Because of global partners like Avaya, Cisco (NASDAQ:CSCO), Huawei and Genesys, Nuance is able to expand their language portfolios on a worldwide basis. Natural Language Understanding and voice biometrics help the company maintain a lead in international automated customer service. Last year the division achieved 12% revenue growth. Seven percent of that growth was organic.
Nuance has established an indisputable market-leading franchise in front-end speech and capture. With physicians, this dovetails into adapting Dragon Medical to take advantage of government subsidies from the HITECH Act. The HITECH Act is part of the US Government Stimulus Plan where almost $30 billion has been slotted to reimburse physicians and hospitals for adopting electronic health records (EHR) in their practices. With a current minuscule market penetration of 10%, the US Government's goal is to equip 90% of doctors with electronic health records by 2019.
Janet Dillone heads the medical division of Nuance. She reports that 2012 had very strong double-digit organic growth, a top-line of $670 million, and a three year CAGR of 20%. This was helped by strong relationships with Cerner (NASDAQ:CERN), the largest healthcare IT company in the world, and Epic, one of the fastest growing healthcare IT companies globally.
This was a dense and meaty report. Far too much information to be effectively covered in a few short paragraphs.
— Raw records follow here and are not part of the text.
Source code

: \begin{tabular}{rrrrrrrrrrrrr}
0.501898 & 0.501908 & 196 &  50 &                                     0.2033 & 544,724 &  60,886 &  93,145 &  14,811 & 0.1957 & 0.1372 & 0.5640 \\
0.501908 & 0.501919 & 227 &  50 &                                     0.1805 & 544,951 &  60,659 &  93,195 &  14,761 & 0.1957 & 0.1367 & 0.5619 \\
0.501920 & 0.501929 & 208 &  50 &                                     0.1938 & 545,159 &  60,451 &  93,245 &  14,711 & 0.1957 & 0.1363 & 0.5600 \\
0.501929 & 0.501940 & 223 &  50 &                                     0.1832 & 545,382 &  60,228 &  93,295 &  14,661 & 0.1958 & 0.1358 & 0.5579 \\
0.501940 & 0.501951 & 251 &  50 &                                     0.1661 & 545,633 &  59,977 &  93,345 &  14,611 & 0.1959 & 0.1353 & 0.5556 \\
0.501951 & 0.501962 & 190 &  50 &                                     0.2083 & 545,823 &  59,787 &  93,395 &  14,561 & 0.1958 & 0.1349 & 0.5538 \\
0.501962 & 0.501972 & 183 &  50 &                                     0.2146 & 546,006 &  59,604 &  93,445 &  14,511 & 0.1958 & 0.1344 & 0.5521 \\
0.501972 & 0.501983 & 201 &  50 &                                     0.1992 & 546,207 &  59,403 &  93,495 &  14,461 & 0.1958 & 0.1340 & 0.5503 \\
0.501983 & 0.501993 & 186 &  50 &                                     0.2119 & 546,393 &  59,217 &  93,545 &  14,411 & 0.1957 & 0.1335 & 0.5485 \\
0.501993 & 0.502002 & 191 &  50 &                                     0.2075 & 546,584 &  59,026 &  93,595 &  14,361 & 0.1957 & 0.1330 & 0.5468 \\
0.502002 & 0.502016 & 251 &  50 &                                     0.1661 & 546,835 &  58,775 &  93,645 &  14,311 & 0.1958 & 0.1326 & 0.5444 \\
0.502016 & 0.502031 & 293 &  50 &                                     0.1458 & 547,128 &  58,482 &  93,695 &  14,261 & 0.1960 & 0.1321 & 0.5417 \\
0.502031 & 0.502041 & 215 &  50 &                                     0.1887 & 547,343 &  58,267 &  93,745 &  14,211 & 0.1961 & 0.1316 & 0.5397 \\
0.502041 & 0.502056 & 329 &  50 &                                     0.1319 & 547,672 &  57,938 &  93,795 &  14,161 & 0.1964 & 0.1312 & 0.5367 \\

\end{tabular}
Nuance's public profile has recently been elevated with the inclusion of Siri in the newer iPhones. It initially goosed the stock, but it has since come down to more reasonable valuations.
Tim Cook, Steve Jobs' hand-picked successor at Apple recently nixed Google's mapping application, so continued relationships with Apple are not guaranteed. However, my take is that because of the public outrage from jettisoning the Google app, Apple will probably stick with the technology leaders going forward for native applications. Nuance certainly fits that bill.
I think the planets are aligned for Nuance to make a multi-year run. Just utilizing regression analysis, Nuance looks primed to continue its slow and steady ascent on the stock charts. The going rate for the equity is $22, very close to its 52 week low of $19. The 52 week high was $31. Crunching the numbers courtesy of Yahoo Finance, we can see that its projected 5 year CAGR is 16.5%, and the current P/E is 11.5. On a PEG Ratio metric, that is a bargain.